= Walter Andrew Bowring =

British colonial administrator (1875–1950)

Walter Andrew Bowring, CBE (30 November 1875 – 3 November 1950) was a British colonial administrator. He was Administrator of Dominica from 1931 to 1933.

== Life and career ==
The fifth son of J. C. Bowring, Walter Andrew Bowring was educated at Eton College. He entered the Colonial Audit Branch of the Exchequer and Audit Department in 1894, before becoming Assistant Auditor of the East Africa Protectorate and Uganda Railway in 1899, and Local Auditor of the Uganda Protectorate in 1902. He was appointed Treasurer of Cyprus in 1909, and remained there for 15 years, during which he reorganized the financial machinery of the island.
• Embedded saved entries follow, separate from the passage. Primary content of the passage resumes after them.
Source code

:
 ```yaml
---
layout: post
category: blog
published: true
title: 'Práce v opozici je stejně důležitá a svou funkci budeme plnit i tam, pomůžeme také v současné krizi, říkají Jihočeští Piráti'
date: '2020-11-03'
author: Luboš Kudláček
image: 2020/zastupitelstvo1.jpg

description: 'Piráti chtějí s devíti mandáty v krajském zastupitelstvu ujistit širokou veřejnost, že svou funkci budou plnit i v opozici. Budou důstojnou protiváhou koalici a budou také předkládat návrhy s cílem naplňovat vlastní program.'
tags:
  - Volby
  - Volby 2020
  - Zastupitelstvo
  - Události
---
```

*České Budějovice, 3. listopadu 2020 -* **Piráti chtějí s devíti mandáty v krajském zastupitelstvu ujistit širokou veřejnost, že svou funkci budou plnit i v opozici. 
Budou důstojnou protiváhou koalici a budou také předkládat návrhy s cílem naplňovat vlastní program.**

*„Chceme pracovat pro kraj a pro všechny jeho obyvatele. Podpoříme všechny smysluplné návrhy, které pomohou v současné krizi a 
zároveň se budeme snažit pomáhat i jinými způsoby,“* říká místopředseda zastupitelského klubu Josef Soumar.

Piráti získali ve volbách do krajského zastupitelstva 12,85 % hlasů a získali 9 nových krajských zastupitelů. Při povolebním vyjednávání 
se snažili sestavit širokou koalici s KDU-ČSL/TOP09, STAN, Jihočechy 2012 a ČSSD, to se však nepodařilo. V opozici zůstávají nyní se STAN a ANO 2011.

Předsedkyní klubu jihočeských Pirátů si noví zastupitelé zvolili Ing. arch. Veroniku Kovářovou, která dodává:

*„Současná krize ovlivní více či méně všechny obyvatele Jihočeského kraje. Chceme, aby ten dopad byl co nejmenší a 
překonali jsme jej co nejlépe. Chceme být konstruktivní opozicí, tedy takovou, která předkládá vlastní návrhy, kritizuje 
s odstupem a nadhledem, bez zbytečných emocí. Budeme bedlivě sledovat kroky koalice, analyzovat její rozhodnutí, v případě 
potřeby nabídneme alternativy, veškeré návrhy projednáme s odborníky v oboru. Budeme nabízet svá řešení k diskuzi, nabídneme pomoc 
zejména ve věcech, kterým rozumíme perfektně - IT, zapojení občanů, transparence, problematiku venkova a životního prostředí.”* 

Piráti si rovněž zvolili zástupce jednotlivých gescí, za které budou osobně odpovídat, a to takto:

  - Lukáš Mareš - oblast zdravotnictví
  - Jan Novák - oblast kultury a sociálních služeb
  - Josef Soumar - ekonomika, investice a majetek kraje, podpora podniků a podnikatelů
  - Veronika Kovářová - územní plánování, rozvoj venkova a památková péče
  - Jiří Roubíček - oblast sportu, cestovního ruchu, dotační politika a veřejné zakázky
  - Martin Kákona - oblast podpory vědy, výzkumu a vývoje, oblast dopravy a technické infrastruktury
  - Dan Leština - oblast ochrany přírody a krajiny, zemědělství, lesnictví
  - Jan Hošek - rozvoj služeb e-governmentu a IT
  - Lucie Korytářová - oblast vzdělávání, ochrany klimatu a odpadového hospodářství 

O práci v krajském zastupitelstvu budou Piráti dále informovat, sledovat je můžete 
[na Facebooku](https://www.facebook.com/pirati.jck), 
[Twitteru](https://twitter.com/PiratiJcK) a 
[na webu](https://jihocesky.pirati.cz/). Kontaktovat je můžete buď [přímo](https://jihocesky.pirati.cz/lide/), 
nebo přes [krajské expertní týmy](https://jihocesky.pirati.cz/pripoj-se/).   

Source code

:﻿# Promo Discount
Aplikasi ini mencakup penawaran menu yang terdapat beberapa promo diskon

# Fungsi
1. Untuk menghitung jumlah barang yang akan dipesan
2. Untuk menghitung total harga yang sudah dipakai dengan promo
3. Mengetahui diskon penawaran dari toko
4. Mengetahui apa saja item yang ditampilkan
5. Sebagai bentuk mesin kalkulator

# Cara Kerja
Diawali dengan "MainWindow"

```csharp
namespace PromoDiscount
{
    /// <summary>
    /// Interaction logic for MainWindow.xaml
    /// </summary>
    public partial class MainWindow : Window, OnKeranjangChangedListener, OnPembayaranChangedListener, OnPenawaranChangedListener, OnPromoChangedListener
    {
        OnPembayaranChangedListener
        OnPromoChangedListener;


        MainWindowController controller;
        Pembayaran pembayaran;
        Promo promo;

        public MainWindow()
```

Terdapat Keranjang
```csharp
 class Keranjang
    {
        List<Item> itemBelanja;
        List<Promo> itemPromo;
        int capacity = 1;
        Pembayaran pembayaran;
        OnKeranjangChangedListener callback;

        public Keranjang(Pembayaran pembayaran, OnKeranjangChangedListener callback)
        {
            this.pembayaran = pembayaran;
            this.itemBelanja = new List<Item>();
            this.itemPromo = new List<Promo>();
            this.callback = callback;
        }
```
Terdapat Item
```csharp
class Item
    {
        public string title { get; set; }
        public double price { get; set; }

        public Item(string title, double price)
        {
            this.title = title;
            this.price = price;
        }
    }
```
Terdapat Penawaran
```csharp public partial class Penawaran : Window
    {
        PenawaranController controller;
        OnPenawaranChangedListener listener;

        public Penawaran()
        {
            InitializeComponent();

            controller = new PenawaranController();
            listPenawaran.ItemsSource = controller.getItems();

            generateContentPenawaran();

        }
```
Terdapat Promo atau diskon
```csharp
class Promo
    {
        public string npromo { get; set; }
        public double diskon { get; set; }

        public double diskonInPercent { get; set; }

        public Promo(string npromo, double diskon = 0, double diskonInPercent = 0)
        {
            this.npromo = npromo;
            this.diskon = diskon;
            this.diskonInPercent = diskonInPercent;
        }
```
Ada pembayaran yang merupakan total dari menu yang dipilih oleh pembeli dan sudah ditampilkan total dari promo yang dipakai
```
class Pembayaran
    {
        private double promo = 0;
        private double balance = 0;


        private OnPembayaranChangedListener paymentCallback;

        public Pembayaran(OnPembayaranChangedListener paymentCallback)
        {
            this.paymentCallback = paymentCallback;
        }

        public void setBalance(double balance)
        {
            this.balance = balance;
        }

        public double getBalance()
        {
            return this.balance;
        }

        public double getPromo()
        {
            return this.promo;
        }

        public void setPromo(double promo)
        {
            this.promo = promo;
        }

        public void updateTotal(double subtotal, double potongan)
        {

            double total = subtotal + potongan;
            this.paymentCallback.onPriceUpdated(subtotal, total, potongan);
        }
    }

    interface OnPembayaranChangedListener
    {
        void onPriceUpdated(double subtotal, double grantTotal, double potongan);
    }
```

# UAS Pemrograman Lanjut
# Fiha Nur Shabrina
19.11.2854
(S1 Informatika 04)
A member of the Executive and Legislative Councils of Cyprus, during the First World War he was Chief Refugee Commissioner of Cyprus from 1915. From 1921 to 1922 he was on special duty in Aden and Somaliland.
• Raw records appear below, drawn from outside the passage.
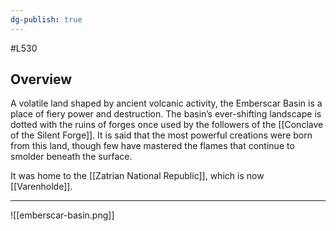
 ```yaml
---
dg-publish: true
---
```

#L530
## Overview

A volatile land shaped by ancient volcanic activity, the Emberscar Basin is a place of fiery power and destruction. The basin’s ever-shifting landscape is dotted with the ruins of forges once used by the followers of the [[Conclave of the Silent Forge]]. It is said that the most powerful creations were born from this land, though few have mastered the flames that continue to smolder beneath the surface.

It was home to the [[Zatrian National Republic]], which is now [[Varenholde]].

---

![[emberscar-basin.png]]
In 1924, he was transferred to Gibraltar as Treasurer, serving until 1931. A member of the Executive Council of Gibraltar from 1924, he was chairman of the Gibraltar City Council from 1924 to 1927. He was appointed Administrator of Dominica in 1931, and retired in 1933. He died in London in 1950.

Bowring was appointed CBE in 1928.

== Family ==
Bowring married in 1919 Nita Maud, daughter of Major J. E. W. Howey; they had a son and a daughter.